RadixArk launches with $100M seed to build open AI inference infrastructure
RadixArk, a Palo Alto-based AI infrastructure startup founded by Ying Sheng and Banghua Zhu, launched today with $100 million in seed funding. The round was led by Accel and Spark Capital, with participation from AMD, MediaTek, NVentures, Salience Capital, and prominent angels including John Schulman and Thomas Wolf. The company plans to use the capital to grow the open-source inference engine SGLang, support emerging AI model architectures and hardware platforms, and build large-scale inference and training infrastructure.
Why it matters: RadixArk represents a capital-intensive bet that open-source inference infrastructure can become a foundational layer for the AI industry. The $100M seed — among the largest ever — signals that investors see the inference stack as a critical bottleneck as enterprises deploy frontier models at scale. The company dual-tracked on two open-source projects (SGLang for inference, Miles for RL training) positions it to compete with established players like vLLM while also addressing reinforcement learning workloads, a growing need for post-training optimization.

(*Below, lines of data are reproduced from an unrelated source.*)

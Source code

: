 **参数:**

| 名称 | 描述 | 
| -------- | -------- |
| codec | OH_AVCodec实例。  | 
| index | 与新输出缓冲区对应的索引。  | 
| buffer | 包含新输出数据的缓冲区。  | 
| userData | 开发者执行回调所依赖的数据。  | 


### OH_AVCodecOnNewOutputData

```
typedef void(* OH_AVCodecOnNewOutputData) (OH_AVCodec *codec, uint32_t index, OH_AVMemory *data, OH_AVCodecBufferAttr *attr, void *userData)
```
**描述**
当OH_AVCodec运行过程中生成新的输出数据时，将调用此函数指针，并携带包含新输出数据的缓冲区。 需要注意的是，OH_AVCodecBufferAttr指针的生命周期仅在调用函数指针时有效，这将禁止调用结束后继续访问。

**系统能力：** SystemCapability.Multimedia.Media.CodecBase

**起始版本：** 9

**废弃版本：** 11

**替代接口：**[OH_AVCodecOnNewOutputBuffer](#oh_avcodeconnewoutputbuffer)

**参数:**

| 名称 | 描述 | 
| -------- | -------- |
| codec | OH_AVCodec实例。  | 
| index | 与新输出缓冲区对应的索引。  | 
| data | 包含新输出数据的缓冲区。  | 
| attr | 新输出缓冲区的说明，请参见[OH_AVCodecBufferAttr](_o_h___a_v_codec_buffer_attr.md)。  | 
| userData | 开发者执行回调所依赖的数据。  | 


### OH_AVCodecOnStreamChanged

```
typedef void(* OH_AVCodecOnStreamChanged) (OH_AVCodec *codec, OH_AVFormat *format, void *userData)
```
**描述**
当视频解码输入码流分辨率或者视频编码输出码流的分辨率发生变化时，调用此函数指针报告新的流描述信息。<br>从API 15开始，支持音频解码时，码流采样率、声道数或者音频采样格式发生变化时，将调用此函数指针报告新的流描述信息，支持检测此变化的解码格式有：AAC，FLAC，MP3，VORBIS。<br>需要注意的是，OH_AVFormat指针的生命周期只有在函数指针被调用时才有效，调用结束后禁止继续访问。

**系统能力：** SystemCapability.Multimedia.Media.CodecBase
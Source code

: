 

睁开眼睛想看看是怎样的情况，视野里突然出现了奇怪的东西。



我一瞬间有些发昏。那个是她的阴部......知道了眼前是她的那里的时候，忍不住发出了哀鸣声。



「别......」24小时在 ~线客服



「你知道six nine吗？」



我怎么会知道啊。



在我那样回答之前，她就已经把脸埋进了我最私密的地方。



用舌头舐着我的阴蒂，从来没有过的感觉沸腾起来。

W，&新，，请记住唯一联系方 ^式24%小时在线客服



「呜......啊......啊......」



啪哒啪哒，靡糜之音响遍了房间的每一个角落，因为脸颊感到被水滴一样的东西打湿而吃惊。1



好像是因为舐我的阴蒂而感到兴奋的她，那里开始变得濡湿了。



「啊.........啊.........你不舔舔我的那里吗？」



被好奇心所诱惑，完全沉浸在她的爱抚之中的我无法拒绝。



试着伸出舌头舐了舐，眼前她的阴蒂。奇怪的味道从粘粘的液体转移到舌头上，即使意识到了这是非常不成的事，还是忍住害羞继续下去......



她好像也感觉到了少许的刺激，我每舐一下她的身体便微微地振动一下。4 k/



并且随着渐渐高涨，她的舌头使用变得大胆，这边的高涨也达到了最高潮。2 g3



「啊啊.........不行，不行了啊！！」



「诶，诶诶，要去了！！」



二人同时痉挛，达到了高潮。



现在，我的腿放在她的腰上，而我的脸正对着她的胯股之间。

Grounded take: This launch fits the pattern of infrastructure-first companies raising massive rounds to standardize and commoditize the model-serving layer. RadixArk's open-source DNA and co-founder track record (Sheng contributed to SGLang; Zhu has RL research background) give it credibility, but the market is crowded with well-funded alternatives. The participation of AMD and MediaTek suggests RadixArk aims to optimize for diverse hardware, potentially breaking NVIDIA's lock-in. The real test will be enterprise adoption and whether open-source infrastructure can generate revenue beyond consulting and managed services.